- TASK PROMPT -
Copy the data that follows exactly, and include none of its images.

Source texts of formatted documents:
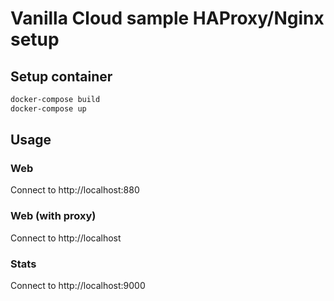 # Vanilla Cloud sample HAProxy/Nginx setup

## Setup container
```bash
docker-compose build
docker-compose up
```

## Usage
### Web
Connect to http://localhost:880
### Web (with proxy)
Connect to http://localhost
### Stats
Connect to http://localhost:9000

- TASK SOLUTION -
 # Vanilla Cloud sample HAProxy/Nginx setup

## Setup container
```bash
docker-compose build
docker-compose up
```

## Usage
### Web
Connect to http://localhost:880
### Web (with proxy)
Connect to http://localhost
### Stats
Connect to http://localhost:9000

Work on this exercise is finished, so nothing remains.